RDuration 10 means a random, max 10% change in the duration. As always, MMA uses percentages.

However, according to the docs, RTime 10 means a random change of max 10 ticks. Really? Or should this have been percentage as well?

Using a % here makes little sense to me. A % of what would be the question. At this point MMA has no idea of the note duration, just a start and end point in tick offsets.

Quote
With RDuration and RTime (and Articulation set to 100 (percent?)), is it possible that notes will overlap?

Absolutely. Proceed with caution.

Have you considered RTempo to make small changes to the tempo, as normal musicians do?
[/quote]

Actually had it running in an early test. IIRC, it reminded me too much of a grade school band :)

Where would the variance be applied? On each bar, note, or? Tempo is a value inserted in the META track and used by the player. The individual tracks don't have a concept of Tempo. So, it's possible to insert a bunch of timing values that the player can follow, and that's what things like "Tempo +20 4" (increase tempo by 20 BPM over 4 bars) does ... again, IIRC this command inserts a new tempo value on every beat.


Title: Re: Randomizing
Post by: sciurius on January 22, 2019, 10:26:07 PM
Actually had it running in an early test. IIRC, it reminded me too much of a grade school band :)

This may depend on how much and where the variance is applied.

Quote
Where would the variance be applied? On each bar, note, or?

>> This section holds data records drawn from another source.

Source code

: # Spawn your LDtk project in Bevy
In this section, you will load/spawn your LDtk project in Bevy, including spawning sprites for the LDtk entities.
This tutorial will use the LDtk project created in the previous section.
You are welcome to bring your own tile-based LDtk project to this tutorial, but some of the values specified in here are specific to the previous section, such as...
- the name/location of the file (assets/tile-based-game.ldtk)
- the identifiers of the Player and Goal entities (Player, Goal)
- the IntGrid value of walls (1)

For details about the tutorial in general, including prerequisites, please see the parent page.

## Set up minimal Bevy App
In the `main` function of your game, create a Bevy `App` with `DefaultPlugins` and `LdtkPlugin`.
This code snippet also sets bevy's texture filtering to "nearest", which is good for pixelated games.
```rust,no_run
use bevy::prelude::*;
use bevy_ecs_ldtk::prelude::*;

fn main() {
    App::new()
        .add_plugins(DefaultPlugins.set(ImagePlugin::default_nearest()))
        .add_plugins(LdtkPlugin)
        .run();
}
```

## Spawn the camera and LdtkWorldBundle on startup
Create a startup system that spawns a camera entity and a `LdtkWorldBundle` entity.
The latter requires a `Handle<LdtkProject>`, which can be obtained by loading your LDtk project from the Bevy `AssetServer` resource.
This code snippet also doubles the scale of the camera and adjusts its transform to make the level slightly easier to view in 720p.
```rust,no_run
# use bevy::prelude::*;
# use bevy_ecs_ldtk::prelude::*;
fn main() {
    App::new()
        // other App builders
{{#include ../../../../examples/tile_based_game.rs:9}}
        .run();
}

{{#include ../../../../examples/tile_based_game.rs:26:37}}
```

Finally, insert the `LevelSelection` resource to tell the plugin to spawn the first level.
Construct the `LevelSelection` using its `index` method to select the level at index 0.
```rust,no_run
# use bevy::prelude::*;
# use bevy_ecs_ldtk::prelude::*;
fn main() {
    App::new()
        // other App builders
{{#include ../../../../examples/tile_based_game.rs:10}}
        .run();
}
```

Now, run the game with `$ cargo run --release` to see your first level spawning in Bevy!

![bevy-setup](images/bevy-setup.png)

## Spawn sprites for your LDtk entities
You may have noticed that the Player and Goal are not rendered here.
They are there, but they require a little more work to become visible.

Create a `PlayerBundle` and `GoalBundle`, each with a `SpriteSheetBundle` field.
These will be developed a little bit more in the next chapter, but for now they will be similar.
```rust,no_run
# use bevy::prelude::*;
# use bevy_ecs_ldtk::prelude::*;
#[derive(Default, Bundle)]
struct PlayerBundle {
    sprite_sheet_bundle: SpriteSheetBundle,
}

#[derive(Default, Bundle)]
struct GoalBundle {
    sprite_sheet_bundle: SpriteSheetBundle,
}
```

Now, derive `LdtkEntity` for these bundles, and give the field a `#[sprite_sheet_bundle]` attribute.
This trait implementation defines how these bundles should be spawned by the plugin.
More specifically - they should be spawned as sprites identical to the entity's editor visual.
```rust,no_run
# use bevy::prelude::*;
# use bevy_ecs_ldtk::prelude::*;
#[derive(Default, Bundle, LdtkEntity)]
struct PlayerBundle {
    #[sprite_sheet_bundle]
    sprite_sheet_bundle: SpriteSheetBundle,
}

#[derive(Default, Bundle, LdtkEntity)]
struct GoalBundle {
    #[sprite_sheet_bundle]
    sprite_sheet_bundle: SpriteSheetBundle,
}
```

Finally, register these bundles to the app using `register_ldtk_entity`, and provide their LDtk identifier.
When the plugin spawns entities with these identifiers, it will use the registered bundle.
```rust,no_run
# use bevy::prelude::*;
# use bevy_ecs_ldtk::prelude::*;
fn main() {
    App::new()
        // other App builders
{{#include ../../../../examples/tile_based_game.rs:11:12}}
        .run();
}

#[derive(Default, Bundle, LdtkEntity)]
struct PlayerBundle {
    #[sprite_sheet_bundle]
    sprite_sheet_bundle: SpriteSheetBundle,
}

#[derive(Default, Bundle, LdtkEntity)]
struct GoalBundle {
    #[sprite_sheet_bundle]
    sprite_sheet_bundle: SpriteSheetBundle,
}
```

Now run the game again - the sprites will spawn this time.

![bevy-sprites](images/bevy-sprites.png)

I was thinking of what happens during a normal performance of normal musicians. Given a tempo of 100, in practice it will vary between say 98 and 102. So after 4-5 measures 100->99, another 6 bars 99->98, after some 5 bars back to 99 and so on. I was wondering whether that would be perceived as 'natural' (or 'human'). Or as a 'dweilorkest' :) .


Title: Re: Randomizing
Post by: bvdp on January 22, 2019, 11:58:36 PM
Might be an interesting project for a plugin? Or, if wanted for every bar one could set up an AFTER rule to trigger on each bar and have it adjust the tempo?


Title: Re: Randomizing
Post by: folderol on January 23, 2019, 03:04:57 PM
Definitely 'here be dragons' country!
What exactly are you trying to emulate. My experience is that there are two types of timing 'wiggle' in real playing.
The first is note-by-note and depending on the musical style can be anything up to +- 50mS.
The other is a slow longtime drift and per bar might only be a few microseconds so that even an eventual change of (say) 60BPM to 70BPM is barely noticed by most people,.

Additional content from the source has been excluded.